■ TASK DESCRIPTION ■
Please find how many lines of the data contain the string "eqref", and respond with that number only.

GIVEN INFORMATION START

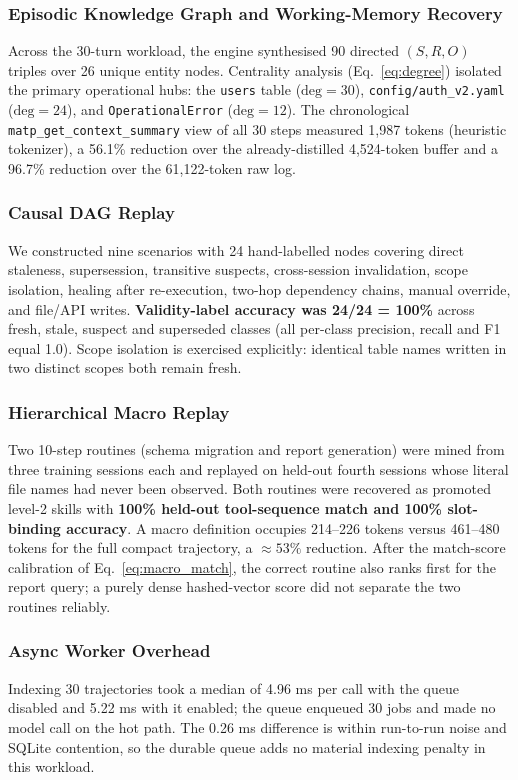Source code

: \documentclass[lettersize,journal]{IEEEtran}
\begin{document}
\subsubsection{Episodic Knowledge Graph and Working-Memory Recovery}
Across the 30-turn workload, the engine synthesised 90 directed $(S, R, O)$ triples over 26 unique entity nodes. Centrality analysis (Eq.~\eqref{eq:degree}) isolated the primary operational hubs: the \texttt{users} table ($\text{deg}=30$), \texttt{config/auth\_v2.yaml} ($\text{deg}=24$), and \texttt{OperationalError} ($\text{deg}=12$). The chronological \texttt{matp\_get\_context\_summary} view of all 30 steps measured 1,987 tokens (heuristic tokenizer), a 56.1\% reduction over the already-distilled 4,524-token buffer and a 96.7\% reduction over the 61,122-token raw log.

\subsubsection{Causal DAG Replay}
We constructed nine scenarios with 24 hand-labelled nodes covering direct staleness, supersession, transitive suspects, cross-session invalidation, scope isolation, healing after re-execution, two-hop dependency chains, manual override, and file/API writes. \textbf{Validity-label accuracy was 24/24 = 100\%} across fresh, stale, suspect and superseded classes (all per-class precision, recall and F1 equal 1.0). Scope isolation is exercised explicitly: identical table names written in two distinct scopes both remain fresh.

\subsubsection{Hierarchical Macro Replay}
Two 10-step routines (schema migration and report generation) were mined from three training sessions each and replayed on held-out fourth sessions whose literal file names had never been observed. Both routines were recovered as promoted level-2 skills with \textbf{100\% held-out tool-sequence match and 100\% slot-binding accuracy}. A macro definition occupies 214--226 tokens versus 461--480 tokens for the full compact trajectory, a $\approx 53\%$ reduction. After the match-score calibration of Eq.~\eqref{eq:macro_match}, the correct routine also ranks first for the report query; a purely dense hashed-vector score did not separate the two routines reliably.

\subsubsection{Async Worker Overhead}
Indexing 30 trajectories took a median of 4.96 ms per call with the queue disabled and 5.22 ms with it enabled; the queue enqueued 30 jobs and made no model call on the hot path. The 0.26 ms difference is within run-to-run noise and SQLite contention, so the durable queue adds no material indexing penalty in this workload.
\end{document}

GIVEN INFORMATION END

■ TASK RESPONSE ■
2